An Iranian official said that “we have prepared a vast arsenal of weapons, missiles, and drones for this promised day.” When Iran came under Israeli-US attack on February 28, we assumed that arsenal would be directed at the enemy that struck it. That, after all, is what this “promised day” was meant for. Instead, 86 percent of that arsenal was aimed at the Gulf states, and for a full month the debate has revolved around this misdirected aim. Why was it not directed at Israel? Was the “promised day” in fact meant to be the day of attacking the Gulf, not Israel?
It is clear that the element of surprise rattled the Iranian regime. Iran never expected the United States to take part in a war against it. It was caught off guard, just as it never expected Israel to resume attacks after the 12-day war, nor did it anticipate that the United States would enter the fight in earnest, deploying its full array of overwhelming and lethal capabilities. Nor did Iran grasp that Trump’s America does not operate by the familiar playbook it had grown used to over the years.
The last time the United States and Iran confronted each other directly was during the failed attempt to rescue hostages at the US embassy in Tehran. After that, Iran cut deals with successive US administrations. At most, it faced tighter sanctions from some, only for the next administration to release its funds. This is how Iran managed the relationship- by keeping confrontation off the table and avoiding any direct clash.

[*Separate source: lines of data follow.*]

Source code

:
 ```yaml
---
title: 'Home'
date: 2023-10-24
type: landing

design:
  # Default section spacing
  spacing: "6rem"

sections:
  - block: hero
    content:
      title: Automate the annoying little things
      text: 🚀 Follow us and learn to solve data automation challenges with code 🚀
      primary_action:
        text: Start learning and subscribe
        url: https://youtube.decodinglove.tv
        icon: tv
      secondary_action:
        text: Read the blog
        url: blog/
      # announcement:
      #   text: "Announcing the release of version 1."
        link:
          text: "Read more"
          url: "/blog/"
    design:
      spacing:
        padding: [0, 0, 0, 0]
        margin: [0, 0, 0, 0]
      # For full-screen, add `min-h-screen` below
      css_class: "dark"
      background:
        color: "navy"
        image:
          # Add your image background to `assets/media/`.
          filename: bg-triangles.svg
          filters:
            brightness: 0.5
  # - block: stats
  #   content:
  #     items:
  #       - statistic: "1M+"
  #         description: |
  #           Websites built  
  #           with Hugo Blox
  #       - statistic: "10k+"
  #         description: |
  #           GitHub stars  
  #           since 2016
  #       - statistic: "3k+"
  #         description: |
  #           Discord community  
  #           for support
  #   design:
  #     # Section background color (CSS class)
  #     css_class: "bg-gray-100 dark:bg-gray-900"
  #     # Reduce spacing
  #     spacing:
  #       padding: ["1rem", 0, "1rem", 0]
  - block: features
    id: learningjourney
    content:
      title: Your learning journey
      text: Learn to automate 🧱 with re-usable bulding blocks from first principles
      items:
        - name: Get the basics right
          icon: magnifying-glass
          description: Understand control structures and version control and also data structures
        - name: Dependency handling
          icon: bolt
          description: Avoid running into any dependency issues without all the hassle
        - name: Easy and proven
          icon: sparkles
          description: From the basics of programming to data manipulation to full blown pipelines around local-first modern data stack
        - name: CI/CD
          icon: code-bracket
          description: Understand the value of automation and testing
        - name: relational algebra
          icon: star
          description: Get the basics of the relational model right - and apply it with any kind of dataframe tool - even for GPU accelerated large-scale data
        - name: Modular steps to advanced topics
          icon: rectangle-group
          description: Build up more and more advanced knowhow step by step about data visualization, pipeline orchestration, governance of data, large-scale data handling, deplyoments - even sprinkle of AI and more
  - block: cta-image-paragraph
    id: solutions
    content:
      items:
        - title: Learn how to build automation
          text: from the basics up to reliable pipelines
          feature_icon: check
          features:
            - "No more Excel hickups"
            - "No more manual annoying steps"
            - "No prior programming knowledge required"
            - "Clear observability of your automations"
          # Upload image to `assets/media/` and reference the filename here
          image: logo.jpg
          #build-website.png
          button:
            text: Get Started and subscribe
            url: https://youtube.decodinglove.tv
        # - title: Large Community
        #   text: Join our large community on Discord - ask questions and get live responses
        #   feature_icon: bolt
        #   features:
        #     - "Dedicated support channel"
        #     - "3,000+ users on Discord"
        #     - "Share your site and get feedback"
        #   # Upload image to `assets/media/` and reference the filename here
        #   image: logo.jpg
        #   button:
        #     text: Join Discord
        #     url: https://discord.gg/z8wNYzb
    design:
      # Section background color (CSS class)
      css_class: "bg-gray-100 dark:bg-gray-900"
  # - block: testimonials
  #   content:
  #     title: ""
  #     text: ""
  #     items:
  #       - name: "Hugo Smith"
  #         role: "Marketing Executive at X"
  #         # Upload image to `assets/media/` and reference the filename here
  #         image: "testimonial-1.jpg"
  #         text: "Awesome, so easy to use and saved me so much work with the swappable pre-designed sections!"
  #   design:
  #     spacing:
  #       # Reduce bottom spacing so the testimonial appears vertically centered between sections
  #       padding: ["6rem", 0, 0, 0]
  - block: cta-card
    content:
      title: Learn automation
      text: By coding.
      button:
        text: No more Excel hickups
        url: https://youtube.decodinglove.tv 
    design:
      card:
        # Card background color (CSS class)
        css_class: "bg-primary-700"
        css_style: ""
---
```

The US entry into the war with a clear determination to dismantle Iran’s arsenal caught Tehran off guard and forced it to act. It effectively brought forward the “promised day.” There is no plausible explanation for concentrating attacks on the Gulf states unless that vast arsenal had been prepared for expansion- particularly toward the Gulf. Iran had already encircled the region through proxies it had also prepared for this very day.
Logically, Iran would have been expected to respond to Israel and the United States, which were pounding its arsenal daily. Otherwise, it risked losing that arsenal before realizing its expansionist ambitions. The result is that Iran has lost most of its arsenal, while the Gulf states remain as they were before February 28. This suggests that the “promised day” may be delayed, and may never come.
Iran had effectively neutralized Russia and China for when that day arrived, and ensured that no major Arab state would enter a confrontation with it. That is why it did not hesitate or delay; immediately after the first US strike, it moved toward its preselected primary targets, seeking to use its arsenal for its intended purpose before the United States and Israel destroyed what remained.
From day one, the Iranian regime targeted the Gulf states’ infrastructure; airports, ports, refineries, desalination plants, communications networks, databases, electricity, and more.
The overwhelming majority of its missile and drone strikes were directed at this infrastructure, while it activated sleeper cells inside Gulf countries. That makes clear that this, in fact, was the “promised day.”
The greatest surprise, one Iran never accounted for and that all its intelligence services failed to anticipate, has been the Gulf states’ ability, through their own people, to endure militarily while continuing to run their daily life normally. That is another story, one that will be told to future generations.